Let's say the mean number of cars that passes a street per minute is 2. With a Poisson distribution, what is the probability that at most 2 cars are seen over a period of 2 minutes?
poissonCdf(a,b,c) is the cumulative probability with mean a and bounds b to c.
poissonPdf(a,b) is the individual probability of mean a and # of cars value b.
I understand one method is poissonCdf(4,0,2) with the mean doubled because it is over a period of 2 minutes. Equivalently, you could do poissonPdf(4,0)+poissonPdf(4,1)+poissonPdf(4,2).
My question is, why is it also equivalent to say (or is it) the answer equals to
poissonPdf(2,0)*poissonPdf(2,0)+
2*poissonPdf(2,0)*poissonPdf(2,1)+
poissonPdf(2,1)*poissonPdf(2,1)+
2*poissonPdf(2,2)*poissonPdf(2,0)?
Why is it accurate to say that doubling the mean to account for both minutes at once is equivalent to taking account of all the possibilities of events between those two minutes that are at most 2 car? Are those events independent?

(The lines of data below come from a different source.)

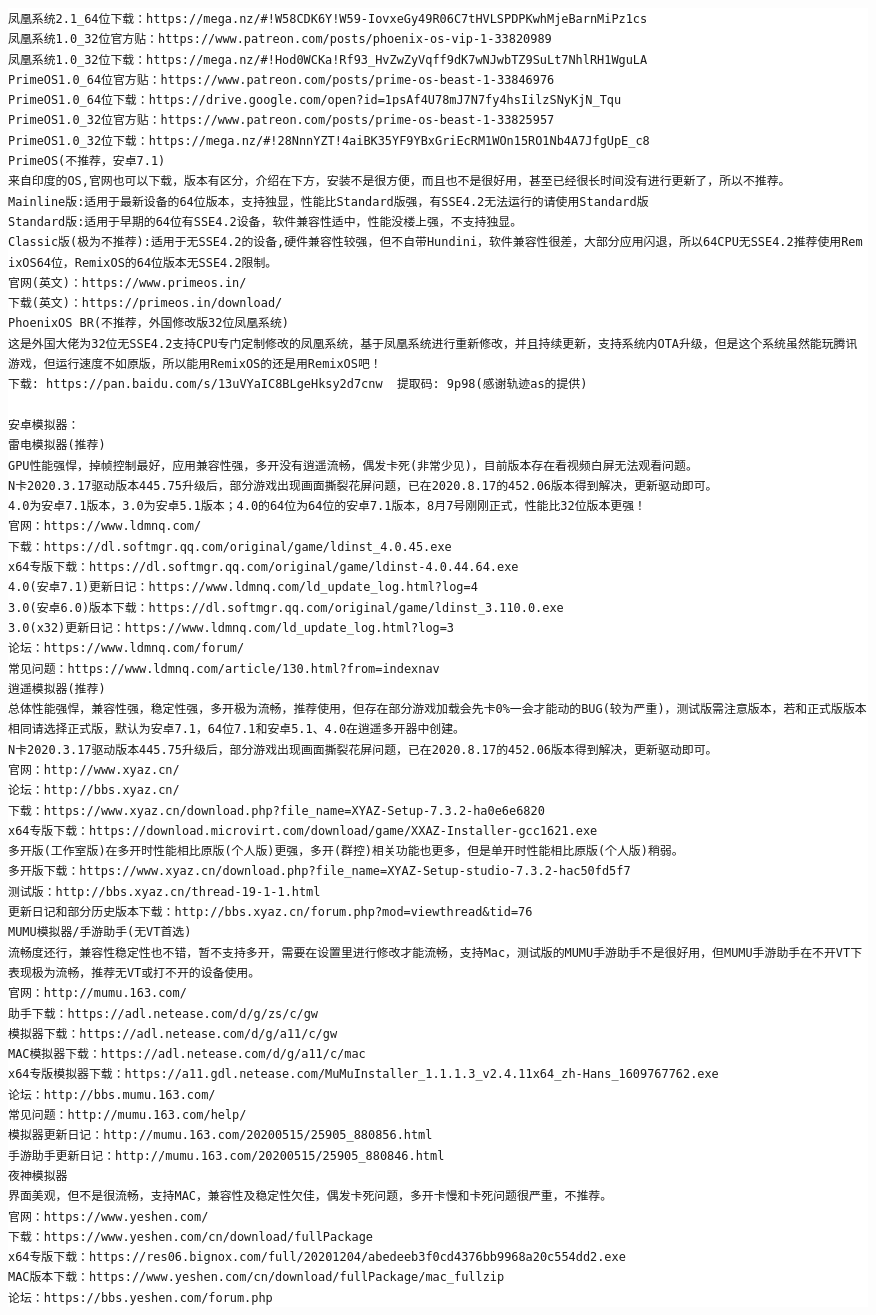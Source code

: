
```Text
凤凰系统2.1_64位下载：https://mega.nz/#!W58CDK6Y!W59-IovxeGy49R06C7tHVLSPDPKwhMjeBarnMiPz1cs
凤凰系统1.0_32位官方贴：https://www.patreon.com/posts/phoenix-os-vip-1-33820989
凤凰系统1.0_32位下载：https://mega.nz/#!Hod0WCKa!Rf93_HvZwZyVqff9dK7wNJwbTZ9SuLt7NhlRH1WguLA
PrimeOS1.0_64位官方贴：https://www.patreon.com/posts/prime-os-beast-1-33846976
PrimeOS1.0_64位下载：https://drive.google.com/open?id=1psAf4U78mJ7N7fy4hsIilzSNyKjN_Tqu
PrimeOS1.0_32位官方贴：https://www.patreon.com/posts/prime-os-beast-1-33825957
PrimeOS1.0_32位下载：https://mega.nz/#!28NnnYZT!4aiBK35YF9YBxGriEcRM1WOn15RO1Nb4A7JfgUpE_c8
PrimeOS(不推荐，安卓7.1)
来自印度的OS,官网也可以下载，版本有区分，介绍在下方，安装不是很方便，而且也不是很好用，甚至已经很长时间没有进行更新了，所以不推荐。
Mainline版:适用于最新设备的64位版本，支持独显，性能比Standard版强，有SSE4.2无法运行的请使用Standard版
Standard版:适用于早期的64位有SSE4.2设备，软件兼容性适中，性能没楼上强，不支持独显。
Classic版(极为不推荐):适用于无SSE4.2的设备,硬件兼容性较强，但不自带Hundini，软件兼容性很差，大部分应用闪退，所以64CPU无SSE4.2推荐使用RemixOS64位，RemixOS的64位版本无SSE4.2限制。
官网(英文)：https://www.primeos.in/
下载(英文)：https://primeos.in/download/
PhoenixOS BR(不推荐，外国修改版32位凤凰系统)
这是外国大佬为32位无SSE4.2支持CPU专门定制修改的凤凰系统，基于凤凰系统进行重新修改，并且持续更新，支持系统内OTA升级，但是这个系统虽然能玩腾讯游戏，但运行速度不如原版，所以能用RemixOS的还是用RemixOS吧！
下载: https://pan.baidu.com/s/13uVYaIC8BLgeHksy2d7cnw  提取码: 9p98(感谢轨迹as的提供)

安卓模拟器：
雷电模拟器(推荐)
GPU性能强悍，掉帧控制最好，应用兼容性强，多开没有逍遥流畅，偶发卡死(非常少见)，目前版本存在看视频白屏无法观看问题。
N卡2020.3.17驱动版本445.75升级后，部分游戏出现画面撕裂花屏问题，已在2020.8.17的452.06版本得到解决，更新驱动即可。
4.0为安卓7.1版本，3.0为安卓5.1版本；4.0的64位为64位的安卓7.1版本，8月7号刚刚正式，性能比32位版本更强！
官网：https://www.ldmnq.com/
下载：https://dl.softmgr.qq.com/original/game/ldinst_4.0.45.exe
x64专版下载：https://dl.softmgr.qq.com/original/game/ldinst-4.0.44.64.exe
4.0(安卓7.1)更新日记：https://www.ldmnq.com/ld_update_log.html?log=4
3.0(安卓6.0)版本下载：https://dl.softmgr.qq.com/original/game/ldinst_3.110.0.exe
3.0(x32)更新日记：https://www.ldmnq.com/ld_update_log.html?log=3
论坛：https://www.ldmnq.com/forum/
常见问题：https://www.ldmnq.com/article/130.html?from=indexnav
逍遥模拟器(推荐)
总体性能强悍，兼容性强，稳定性强，多开极为流畅，推荐使用，但存在部分游戏加载会先卡0%一会才能动的BUG(较为严重)，测试版需注意版本，若和正式版版本相同请选择正式版，默认为安卓7.1，64位7.1和安卓5.1、4.0在逍遥多开器中创建。
N卡2020.3.17驱动版本445.75升级后，部分游戏出现画面撕裂花屏问题，已在2020.8.17的452.06版本得到解决，更新驱动即可。
官网：http://www.xyaz.cn/
论坛：http://bbs.xyaz.cn/
下载：https://www.xyaz.cn/download.php?file_name=XYAZ-Setup-7.3.2-ha0e6e6820
x64专版下载：https://download.microvirt.com/download/game/XXAZ-Installer-gcc1621.exe
多开版(工作室版)在多开时性能相比原版(个人版)更强，多开(群控)相关功能也更多，但是单开时性能相比原版(个人版)稍弱。
多开版下载：https://www.xyaz.cn/download.php?file_name=XYAZ-Setup-studio-7.3.2-hac50fd5f7
测试版：http://bbs.xyaz.cn/thread-19-1-1.html
更新日记和部分历史版本下载：http://bbs.xyaz.cn/forum.php?mod=viewthread&tid=76
MUMU模拟器/手游助手(无VT首选)
流畅度还行，兼容性稳定性也不错，暂不支持多开，需要在设置里进行修改才能流畅，支持Mac，测试版的MUMU手游助手不是很好用，但MUMU手游助手在不开VT下表现极为流畅，推荐无VT或打不开的设备使用。
官网：http://mumu.163.com/
助手下载：https://adl.netease.com/d/g/zs/c/gw
模拟器下载：https://adl.netease.com/d/g/a11/c/gw
MAC模拟器下载：https://adl.netease.com/d/g/a11/c/mac
x64专版模拟器下载：https://a11.gdl.netease.com/MuMuInstaller_1.1.1.3_v2.4.11x64_zh-Hans_1609767762.exe
论坛：http://bbs.mumu.163.com/
常见问题：http://mumu.163.com/help/
模拟器更新日记：http://mumu.163.com/20200515/25905_880856.html
手游助手更新日记：http://mumu.163.com/20200515/25905_880846.html
夜神模拟器
界面美观，但不是很流畅，支持MAC，兼容性及稳定性欠佳，偶发卡死问题，多开卡慢和卡死问题很严重，不推荐。
官网：https://www.yeshen.com/
下载：https://www.yeshen.com/cn/download/fullPackage
x64专版下载：https://res06.bignox.com/full/20201204/abedeeb3f0cd4376bb9968a20c554dd2.exe
MAC版本下载：https://www.yeshen.com/cn/download/fullPackage/mac_fullzip
论坛：https://bbs.yeshen.com/forum.php
```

This is really a question about a Poisson process. The assumption should be that the occurrences of a car passing the street form a Poisson process of rate $2$ per minute. This implies that in any time interval of length $L$ minutes, the number of occurrences in that interval is a Poisson random variable with parameter $2L$, and the numbers in disjoint intervals are independent. These are consistent because the sum of independent Poisson random variables of parameters $\lambda$ and $\mu$ has a Poisson distribution with parameter $\lambda + \mu$.